* Task statement *
In the records below, find the line with "#### a) Найти" and the line with "## Семинар 2". Print both exactly, along with every line between them, and no other line.

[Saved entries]
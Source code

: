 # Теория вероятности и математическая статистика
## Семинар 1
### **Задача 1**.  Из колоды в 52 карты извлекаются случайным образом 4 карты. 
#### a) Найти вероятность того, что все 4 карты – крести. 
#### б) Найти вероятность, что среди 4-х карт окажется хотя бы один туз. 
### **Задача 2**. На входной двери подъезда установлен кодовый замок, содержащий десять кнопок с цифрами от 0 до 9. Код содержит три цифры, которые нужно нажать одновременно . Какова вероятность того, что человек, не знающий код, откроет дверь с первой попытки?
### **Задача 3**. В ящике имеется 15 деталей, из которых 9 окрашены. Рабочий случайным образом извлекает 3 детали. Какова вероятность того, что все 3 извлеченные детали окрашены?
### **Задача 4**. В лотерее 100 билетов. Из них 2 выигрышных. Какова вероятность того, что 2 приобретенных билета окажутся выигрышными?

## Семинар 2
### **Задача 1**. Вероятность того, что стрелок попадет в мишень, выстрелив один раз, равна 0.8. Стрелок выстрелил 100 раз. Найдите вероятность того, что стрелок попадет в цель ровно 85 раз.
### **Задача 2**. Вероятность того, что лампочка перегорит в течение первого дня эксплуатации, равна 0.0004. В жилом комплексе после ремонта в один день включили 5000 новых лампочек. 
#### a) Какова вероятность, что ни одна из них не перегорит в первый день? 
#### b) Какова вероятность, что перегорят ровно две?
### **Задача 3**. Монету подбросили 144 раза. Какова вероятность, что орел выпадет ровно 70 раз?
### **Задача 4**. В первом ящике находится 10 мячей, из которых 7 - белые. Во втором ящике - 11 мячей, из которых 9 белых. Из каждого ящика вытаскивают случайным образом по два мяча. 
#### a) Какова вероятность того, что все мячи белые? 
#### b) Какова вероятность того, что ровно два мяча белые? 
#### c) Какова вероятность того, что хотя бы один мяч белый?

* Answer space *
#### a) Найти вероятность того, что все 4 карты – крести. 
#### б) Найти вероятность, что среди 4-х карт окажется хотя бы один туз. 
### **Задача 2**. На входной двери подъезда установлен кодовый замок, содержащий десять кнопок с цифрами от 0 до 9. Код содержит три цифры, которые нужно нажать одновременно . Какова вероятность того, что человек, не знающий код, откроет дверь с первой попытки?
### **Задача 3**. В ящике имеется 15 деталей, из которых 9 окрашены. Рабочий случайным образом извлекает 3 детали. Какова вероятность того, что все 3 извлеченные детали окрашены?
### **Задача 4**. В лотерее 100 билетов. Из них 2 выигрышных. Какова вероятность того, что 2 приобретенных билета окажутся выигрышными?

## Семинар 2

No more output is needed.